Some ideas I have are 1. lack of vits. or calcium?...because I recently found out the rep-cal and herptivite I use does expire...which I didn't know. I also have some froglets from certain time periods who can't catch flies because of this.
2. bad substrate...I had been using sphagnum moss from the store and now have switched to clean Chilean moss.
3. temp...could too warm or too cool cause this?
4. mites...I know the mites in fruit flies are harmless to frogs...but there were some in the fecals that were still alive.


----------



## back2eight (Dec 19, 2005)

what do you mean by bad sphagnum moss, how was it bad?


----------



## Dancing frogs (Feb 20, 2004)

Just wondering, are the "blisters" always on or near the head? Did the vet advise any sort of topical treatment?
In my mantella book, it suggests skin ulcers are result of a secondary bacterial or fungal infection in a wound, and can even be caused by stress alone, and suggests use of a topical antibiotic....the book is aimed at mantellas though, but I don't think it would be that different for darts. 
Are the froglets communal or single? 
Perhaps try oak leaves for you're froglet containers...even the "premium" spagnum has tiny bits that break off, and can irritate the frog's skin. That being said I use spagnum (both wild picked, and "premium") and have never had a problem.
Just my $0.02!


----------



## elmoisfive (Dec 31, 2004)

back2eight said:


> what do you mean by bad sphagnum moss, how was it bad?
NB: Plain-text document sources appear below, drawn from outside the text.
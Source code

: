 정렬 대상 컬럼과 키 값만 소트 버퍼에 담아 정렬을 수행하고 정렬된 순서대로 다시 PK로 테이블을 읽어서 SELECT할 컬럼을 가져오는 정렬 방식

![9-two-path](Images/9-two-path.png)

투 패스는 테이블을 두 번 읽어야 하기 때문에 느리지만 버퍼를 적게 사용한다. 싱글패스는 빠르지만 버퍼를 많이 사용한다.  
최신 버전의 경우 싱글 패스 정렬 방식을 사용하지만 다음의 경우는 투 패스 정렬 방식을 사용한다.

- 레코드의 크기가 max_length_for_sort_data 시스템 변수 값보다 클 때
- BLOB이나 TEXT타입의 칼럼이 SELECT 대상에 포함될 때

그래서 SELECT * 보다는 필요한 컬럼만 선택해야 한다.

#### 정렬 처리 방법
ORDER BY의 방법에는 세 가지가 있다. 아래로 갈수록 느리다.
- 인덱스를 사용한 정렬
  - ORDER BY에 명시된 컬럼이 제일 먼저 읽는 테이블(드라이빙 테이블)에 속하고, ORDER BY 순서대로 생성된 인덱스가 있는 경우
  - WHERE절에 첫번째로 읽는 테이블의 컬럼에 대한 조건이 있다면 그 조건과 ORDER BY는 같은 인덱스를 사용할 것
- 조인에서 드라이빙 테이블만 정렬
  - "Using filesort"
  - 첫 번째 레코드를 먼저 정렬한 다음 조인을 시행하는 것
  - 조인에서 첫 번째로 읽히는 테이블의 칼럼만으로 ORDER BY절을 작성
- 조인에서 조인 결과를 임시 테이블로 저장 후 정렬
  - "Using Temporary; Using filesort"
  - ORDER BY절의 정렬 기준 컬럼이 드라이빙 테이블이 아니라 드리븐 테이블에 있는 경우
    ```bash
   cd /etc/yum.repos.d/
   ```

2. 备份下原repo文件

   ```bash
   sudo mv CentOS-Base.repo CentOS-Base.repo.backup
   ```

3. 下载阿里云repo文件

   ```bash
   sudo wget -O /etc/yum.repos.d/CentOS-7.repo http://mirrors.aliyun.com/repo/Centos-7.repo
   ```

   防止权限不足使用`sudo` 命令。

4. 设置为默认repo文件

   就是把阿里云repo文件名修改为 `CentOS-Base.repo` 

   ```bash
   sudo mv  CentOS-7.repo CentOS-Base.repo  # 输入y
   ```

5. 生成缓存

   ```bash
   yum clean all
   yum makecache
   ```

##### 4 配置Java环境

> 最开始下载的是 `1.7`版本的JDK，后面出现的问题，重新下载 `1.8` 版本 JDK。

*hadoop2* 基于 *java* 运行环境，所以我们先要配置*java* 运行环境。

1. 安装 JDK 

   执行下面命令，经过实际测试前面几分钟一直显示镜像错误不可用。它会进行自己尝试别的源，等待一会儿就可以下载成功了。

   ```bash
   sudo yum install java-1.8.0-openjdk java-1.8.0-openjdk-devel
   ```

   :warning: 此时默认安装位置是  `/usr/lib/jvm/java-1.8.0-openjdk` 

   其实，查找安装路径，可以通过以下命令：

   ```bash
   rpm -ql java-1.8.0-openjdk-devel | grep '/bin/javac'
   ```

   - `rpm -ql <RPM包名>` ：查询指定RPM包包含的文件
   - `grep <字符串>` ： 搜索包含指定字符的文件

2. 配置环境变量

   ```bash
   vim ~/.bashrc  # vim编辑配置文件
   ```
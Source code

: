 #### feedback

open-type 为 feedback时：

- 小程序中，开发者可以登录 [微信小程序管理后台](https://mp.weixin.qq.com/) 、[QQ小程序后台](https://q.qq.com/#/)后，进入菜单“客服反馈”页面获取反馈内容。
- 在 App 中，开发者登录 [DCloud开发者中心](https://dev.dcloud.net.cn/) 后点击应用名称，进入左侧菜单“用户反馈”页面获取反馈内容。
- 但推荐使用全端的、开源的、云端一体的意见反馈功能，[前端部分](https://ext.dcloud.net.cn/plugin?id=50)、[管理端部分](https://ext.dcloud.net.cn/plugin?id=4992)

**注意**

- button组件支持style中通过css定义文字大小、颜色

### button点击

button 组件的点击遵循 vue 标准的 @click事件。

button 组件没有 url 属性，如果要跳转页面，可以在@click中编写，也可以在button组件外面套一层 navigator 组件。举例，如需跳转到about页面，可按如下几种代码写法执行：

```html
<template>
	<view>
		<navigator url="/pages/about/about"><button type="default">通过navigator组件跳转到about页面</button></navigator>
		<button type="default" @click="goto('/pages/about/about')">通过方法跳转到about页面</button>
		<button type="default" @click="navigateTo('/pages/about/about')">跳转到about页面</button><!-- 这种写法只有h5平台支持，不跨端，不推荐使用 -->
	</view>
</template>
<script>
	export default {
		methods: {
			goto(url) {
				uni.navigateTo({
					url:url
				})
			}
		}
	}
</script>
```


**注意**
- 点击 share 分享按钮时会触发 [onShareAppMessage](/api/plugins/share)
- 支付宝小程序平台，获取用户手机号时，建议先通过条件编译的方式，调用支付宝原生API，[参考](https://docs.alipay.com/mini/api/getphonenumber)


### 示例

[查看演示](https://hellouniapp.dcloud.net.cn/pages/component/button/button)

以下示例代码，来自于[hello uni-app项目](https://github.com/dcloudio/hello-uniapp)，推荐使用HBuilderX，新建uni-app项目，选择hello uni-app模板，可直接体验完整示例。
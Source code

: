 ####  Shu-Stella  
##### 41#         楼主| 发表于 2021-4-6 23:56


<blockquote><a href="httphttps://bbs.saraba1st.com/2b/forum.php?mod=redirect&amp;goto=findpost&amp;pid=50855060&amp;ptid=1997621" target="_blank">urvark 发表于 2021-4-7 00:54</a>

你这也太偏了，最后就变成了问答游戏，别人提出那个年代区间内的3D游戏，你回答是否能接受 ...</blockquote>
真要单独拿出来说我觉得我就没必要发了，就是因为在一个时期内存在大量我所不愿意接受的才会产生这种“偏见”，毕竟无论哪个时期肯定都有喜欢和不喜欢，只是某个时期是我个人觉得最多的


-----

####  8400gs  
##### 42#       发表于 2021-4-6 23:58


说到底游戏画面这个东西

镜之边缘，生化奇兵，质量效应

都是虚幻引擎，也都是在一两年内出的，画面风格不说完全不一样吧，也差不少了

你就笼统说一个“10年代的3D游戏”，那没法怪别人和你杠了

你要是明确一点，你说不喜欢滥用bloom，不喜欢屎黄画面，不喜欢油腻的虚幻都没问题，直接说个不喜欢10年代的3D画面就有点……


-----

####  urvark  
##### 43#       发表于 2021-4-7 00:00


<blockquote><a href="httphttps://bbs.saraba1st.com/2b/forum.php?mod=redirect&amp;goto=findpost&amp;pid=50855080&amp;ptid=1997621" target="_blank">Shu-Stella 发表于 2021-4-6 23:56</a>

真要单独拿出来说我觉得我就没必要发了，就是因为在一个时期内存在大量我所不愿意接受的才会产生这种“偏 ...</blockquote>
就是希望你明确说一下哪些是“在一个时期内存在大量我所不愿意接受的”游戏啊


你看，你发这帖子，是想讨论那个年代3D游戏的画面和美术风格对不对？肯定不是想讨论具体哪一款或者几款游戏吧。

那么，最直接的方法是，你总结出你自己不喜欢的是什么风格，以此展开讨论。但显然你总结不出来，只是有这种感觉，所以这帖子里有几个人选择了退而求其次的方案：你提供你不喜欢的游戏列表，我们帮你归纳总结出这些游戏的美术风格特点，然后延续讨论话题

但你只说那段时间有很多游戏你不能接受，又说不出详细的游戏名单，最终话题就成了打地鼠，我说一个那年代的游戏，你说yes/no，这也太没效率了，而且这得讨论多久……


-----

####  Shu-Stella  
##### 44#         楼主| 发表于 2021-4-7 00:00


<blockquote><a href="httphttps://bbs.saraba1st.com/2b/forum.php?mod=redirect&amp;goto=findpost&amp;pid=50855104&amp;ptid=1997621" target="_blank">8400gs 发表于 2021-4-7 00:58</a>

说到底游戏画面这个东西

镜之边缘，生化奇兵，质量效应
Some sphagnum moss is treated to destroy pests/pathogens and may contain residual chemicals that can cause issues for frogs. There have been reports of people losing frogs, especially froglets, due to what appears to be bad batches of sphagnum. On the other hand, there is no quick test (short of the sphagnum smelling like fumigant) to know whether a batch has issues. I try to play it safe by using long fiber sphagnum from a trusted source.

Bill


----------



## Dane (Aug 19, 2004)

Are the frogs pretty well established? Could they be nose rubs from escape attempts or running around the perimeter of the tank near the glass?


----------



## Guest (Mar 11, 2006)

I didn't notice any wounds before the blisters show up. In fact the blister is the color of the skin wherever it is (usually yellow on the nose cause they're tincs). And I doubt it's nose-rubs because they're not always on the end of the nose. One is on the side of it's head. Another had 4 pretty big bumps that look like they would have broken open if they were rubbed on anything. I've had frogs get nose-rubs before and it usually looks grey because the skin color was rubbed off. They are pretty well established. One is about 6 months old and just got one.


----------



## Guest (Mar 11, 2006)

No, the vet didn't say anything about a topical treatment. If it was bacterial or fungal....wouldn't it have shown up when she took the sample?


----------



## Guest (Mar 11, 2006)

I'd get a second opinion from another vet.


----------